Pessoa olhando para laptop com perfil digital aberto, caneca com post-it "trust" e caderno com "Coppot?" na mesa.

Mustafa Suleyman, chefe de inteligência artificial (IA) da Microsoft, parece ter perdido a paciência. No X.com, ele atacou com dureza os usuários que não se mostram “impressionados” com a IA. Que ousadia?

Um post que está dando o que falar. “Há tantos céticos! Acho engraçado quando ouço pessoas dizerem que a IA é decepcionante”, escreveu o executivo em um tuíte. Para reforçar seu argumento, ele lembrou que “cresceu jogando Snake em um Nokia” e afirmou que o simples fato de “conversar de forma fluida com uma IA superinteligente, capaz de gerar qualquer imagem ou vídeo” já deveria bastar para deixar qualquer pessoa boquiaberta.

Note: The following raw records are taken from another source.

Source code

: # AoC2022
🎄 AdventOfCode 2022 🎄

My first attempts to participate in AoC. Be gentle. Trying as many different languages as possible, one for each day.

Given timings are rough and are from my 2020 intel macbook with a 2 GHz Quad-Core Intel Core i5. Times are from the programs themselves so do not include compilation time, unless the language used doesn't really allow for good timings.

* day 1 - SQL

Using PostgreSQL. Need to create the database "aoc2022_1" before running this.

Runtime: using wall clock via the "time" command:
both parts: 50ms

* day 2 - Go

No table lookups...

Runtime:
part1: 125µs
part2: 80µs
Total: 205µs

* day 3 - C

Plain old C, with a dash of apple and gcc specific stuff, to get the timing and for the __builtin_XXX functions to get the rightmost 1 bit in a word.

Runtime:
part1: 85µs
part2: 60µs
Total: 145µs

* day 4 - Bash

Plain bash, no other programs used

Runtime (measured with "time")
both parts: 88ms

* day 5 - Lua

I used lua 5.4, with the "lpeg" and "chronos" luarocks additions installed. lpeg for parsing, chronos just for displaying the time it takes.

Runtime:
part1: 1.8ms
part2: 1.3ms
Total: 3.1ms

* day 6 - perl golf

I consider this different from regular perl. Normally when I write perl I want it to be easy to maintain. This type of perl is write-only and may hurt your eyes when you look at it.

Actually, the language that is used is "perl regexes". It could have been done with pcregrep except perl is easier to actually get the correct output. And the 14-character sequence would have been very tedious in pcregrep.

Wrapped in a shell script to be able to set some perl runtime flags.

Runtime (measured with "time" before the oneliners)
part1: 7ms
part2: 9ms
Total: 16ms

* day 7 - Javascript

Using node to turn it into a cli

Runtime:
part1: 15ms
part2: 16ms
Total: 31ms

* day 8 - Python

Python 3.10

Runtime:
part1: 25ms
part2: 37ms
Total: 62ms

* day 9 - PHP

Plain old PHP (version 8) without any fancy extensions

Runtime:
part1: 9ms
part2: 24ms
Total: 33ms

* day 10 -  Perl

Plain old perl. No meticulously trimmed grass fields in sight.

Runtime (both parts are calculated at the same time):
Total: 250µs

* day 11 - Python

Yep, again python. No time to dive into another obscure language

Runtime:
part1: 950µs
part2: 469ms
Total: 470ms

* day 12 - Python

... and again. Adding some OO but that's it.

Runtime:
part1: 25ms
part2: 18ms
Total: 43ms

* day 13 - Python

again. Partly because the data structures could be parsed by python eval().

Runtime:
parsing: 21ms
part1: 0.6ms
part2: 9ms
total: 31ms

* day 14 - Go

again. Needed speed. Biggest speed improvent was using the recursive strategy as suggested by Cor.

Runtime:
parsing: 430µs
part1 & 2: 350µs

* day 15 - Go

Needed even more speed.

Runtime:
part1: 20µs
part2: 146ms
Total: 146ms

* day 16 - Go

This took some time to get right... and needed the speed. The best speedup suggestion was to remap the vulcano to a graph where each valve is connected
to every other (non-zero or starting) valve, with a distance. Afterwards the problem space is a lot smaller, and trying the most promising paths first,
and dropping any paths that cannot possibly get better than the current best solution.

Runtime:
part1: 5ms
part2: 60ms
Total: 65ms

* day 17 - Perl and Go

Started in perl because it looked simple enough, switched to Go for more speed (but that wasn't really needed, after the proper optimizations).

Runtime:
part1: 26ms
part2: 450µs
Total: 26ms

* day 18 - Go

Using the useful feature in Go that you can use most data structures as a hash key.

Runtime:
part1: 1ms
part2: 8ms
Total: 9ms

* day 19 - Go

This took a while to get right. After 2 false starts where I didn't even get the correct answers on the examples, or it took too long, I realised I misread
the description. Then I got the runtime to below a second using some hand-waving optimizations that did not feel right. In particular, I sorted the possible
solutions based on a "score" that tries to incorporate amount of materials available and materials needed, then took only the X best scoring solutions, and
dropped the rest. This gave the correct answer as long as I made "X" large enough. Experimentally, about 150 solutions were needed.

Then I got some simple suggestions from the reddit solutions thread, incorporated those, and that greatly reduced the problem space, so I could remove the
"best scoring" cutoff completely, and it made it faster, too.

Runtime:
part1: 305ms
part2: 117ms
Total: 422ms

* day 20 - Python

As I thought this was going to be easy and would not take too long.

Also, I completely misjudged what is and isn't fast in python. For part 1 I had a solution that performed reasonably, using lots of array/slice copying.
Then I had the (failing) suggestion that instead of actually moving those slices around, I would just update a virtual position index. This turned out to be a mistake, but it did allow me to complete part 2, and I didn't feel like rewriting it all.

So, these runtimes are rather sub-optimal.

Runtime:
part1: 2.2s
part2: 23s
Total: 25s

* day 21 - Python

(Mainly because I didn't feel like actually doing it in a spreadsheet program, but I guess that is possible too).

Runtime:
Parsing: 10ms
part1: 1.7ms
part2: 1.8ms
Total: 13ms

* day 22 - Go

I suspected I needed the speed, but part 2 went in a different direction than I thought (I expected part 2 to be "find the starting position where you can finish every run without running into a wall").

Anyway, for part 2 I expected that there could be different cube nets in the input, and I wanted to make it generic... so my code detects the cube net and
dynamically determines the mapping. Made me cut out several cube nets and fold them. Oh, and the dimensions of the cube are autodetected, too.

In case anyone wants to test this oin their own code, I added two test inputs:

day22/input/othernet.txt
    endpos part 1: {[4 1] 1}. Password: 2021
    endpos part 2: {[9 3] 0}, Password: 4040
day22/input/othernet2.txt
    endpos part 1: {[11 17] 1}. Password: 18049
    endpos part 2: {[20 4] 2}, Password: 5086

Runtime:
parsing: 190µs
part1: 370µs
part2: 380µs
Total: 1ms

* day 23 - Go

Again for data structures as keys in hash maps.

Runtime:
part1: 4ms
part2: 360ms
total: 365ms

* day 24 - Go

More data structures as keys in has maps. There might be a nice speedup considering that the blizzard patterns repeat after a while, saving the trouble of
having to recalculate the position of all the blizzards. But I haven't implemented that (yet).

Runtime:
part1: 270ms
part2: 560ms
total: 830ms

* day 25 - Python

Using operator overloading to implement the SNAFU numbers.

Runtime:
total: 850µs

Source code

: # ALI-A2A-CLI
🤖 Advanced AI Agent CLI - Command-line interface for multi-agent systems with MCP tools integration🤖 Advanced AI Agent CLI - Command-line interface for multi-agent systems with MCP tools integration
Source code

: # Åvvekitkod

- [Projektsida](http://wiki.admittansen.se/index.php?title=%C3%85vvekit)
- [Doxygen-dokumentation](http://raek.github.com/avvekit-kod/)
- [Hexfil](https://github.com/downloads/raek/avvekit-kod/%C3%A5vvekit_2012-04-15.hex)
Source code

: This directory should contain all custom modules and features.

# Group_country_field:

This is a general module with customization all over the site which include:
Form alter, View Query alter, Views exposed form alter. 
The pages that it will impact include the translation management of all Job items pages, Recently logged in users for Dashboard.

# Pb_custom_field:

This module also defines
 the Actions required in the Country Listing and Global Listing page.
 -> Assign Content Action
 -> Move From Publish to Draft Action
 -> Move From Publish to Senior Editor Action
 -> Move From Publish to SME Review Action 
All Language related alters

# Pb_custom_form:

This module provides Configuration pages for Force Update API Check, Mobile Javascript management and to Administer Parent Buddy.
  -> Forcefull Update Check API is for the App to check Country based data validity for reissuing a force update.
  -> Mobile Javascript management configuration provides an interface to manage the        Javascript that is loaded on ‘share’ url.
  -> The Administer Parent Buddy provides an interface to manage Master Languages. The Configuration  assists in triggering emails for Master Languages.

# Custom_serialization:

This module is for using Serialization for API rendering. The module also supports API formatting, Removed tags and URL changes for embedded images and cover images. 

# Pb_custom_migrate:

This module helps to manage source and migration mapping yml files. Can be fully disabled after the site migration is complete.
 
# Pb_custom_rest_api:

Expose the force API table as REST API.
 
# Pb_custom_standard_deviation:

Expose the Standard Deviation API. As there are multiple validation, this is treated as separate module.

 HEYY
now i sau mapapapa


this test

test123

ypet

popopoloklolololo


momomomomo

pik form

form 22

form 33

Mustafa Suleyman e a frustração dos usuários do Windows

Mas o que explica uma fala tão dura? A resposta está no momento escolhido: a Microsoft está mergulhada em uma polêmica intensa envolvendo seu principal sistema operacional. Na semana passada, Pavan Davuluri, presidente do Windows, tentou defender a ideia de um “sistema operacional orientado por agentes”, isto é, um ambiente totalmente conduzido por agentes de IA capazes de fazer tudo no lugar do usuário. A recepção, porém, foi péssima.

A repercussão negativa foi tão grande que ele acabou desativando as respostas. Isso aconteceu porque muitos acusam a empresa de Redmond de querer encher o Windows de IA enquanto os fundamentos do sistema seguem longe de estar resolvidos.

Há meses, a comunidade manifesta irritação com um sistema visto como instável, invasivo e cada vez mais carregado de IA que ninguém, de fato, pediu para integrar. A Microsoft é acusada de empurrar sua visão a qualquer custo, mesmo que isso signifique ignorar o que os usuários realmente estão pedindo.

Nesse cenário, soa bastante arrogante que o chefe de IA critique o pouco entusiasmo do público. A declaração ficou ainda mais indigesta porque foi publicada logo depois de uma matéria contundente do site especializado The Verge, que destaca um abismo entre a promessa e a realidade do Copilot: se as demonstrações realmente impressionam, o funcionamento no uso cotidiano fica devendo.

Essa distância entre promessa e prática ajuda a explicar a reação do público. Quando a tecnologia é apresentada como capaz de assumir tarefas e simplificar rotinas, mas ainda tropeça em funções básicas, a percepção natural costuma ser de desconfiança. Em vez de parecer um avanço imediato, a novidade pode soar como mais uma camada de complexidade.

No caso da Microsoft, a aposta em IA faz sentido do ponto de vista estratégico, mas a empresa precisa equilibrar ambição e confiabilidade. Em produtos usados por milhões de pessoas todos os dias para trabalhar, pequenas falhas pesam muito mais do que em uma demonstração controlada.

Vale lembrar que a Microsoft trata a IA como um motor essencial de crescimento e investe pesado para impulsionar a expansão de seus serviços de nuvem, de seus softwares de produtividade e de suas ofertas de IA. Em 2025, a empresa pretende destinar cerca de US$ 100 bilhões à tecnologia, principalmente para centros de dados e infraestrutura.